WORK INSTRUCTION: Look through the entries below and return all lines including the word "Property".

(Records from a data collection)
====

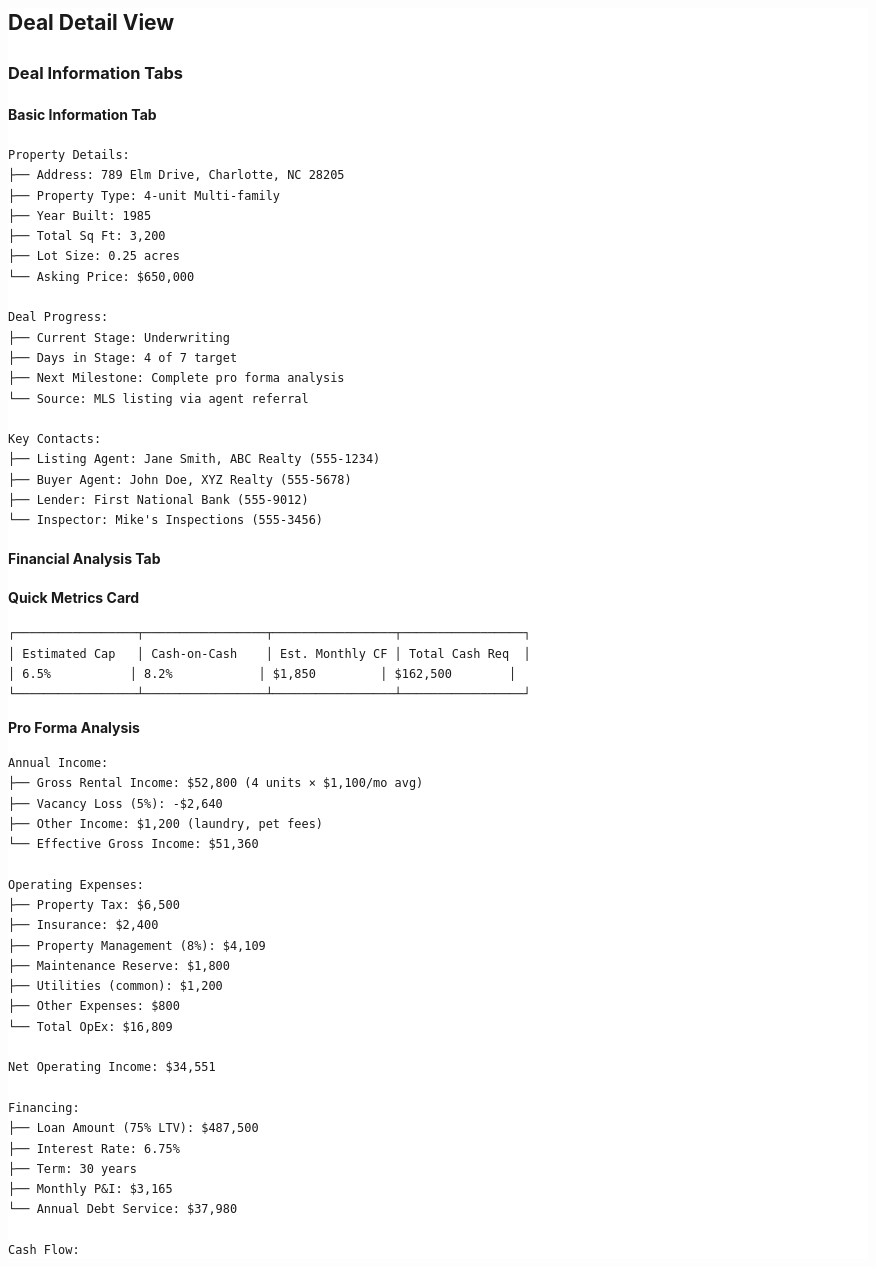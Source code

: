 
## Deal Detail View

### Deal Information Tabs

#### Basic Information Tab
```
Property Details:
├── Address: 789 Elm Drive, Charlotte, NC 28205
├── Property Type: 4-unit Multi-family
├── Year Built: 1985
├── Total Sq Ft: 3,200
├── Lot Size: 0.25 acres
└── Asking Price: $650,000

Deal Progress:
├── Current Stage: Underwriting
├── Days in Stage: 4 of 7 target
├── Next Milestone: Complete pro forma analysis
└── Source: MLS listing via agent referral

Key Contacts:
├── Listing Agent: Jane Smith, ABC Realty (555-1234)
├── Buyer Agent: John Doe, XYZ Realty (555-5678)  
├── Lender: First National Bank (555-9012)
└── Inspector: Mike's Inspections (555-3456)
```

#### Financial Analysis Tab

**Quick Metrics Card**
```
┌─────────────────┬─────────────────┬─────────────────┬─────────────────┐
│ Estimated Cap   │ Cash-on-Cash    │ Est. Monthly CF │ Total Cash Req  │
│ 6.5%           │ 8.2%            │ $1,850         │ $162,500        │
└─────────────────┴─────────────────┴─────────────────┴─────────────────┘
```

**Pro Forma Analysis**
```
Annual Income:
├── Gross Rental Income: $52,800 (4 units × $1,100/mo avg)
├── Vacancy Loss (5%): -$2,640  
├── Other Income: $1,200 (laundry, pet fees)
└── Effective Gross Income: $51,360

Operating Expenses:
├── Property Tax: $6,500
├── Insurance: $2,400
├── Property Management (8%): $4,109
├── Maintenance Reserve: $1,800
├── Utilities (common): $1,200
├── Other Expenses: $800
└── Total OpEx: $16,809

Net Operating Income: $34,551

Financing:
├── Loan Amount (75% LTV): $487,500
├── Interest Rate: 6.75%
├── Term: 30 years  
├── Monthly P&I: $3,165
└── Annual Debt Service: $37,980

Cash Flow:
```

====

RESULT OF THE EXERCISE:
Property Details:
├── Property Type: 4-unit Multi-family
├── Property Tax: $6,500
├── Property Management (8%): $4,109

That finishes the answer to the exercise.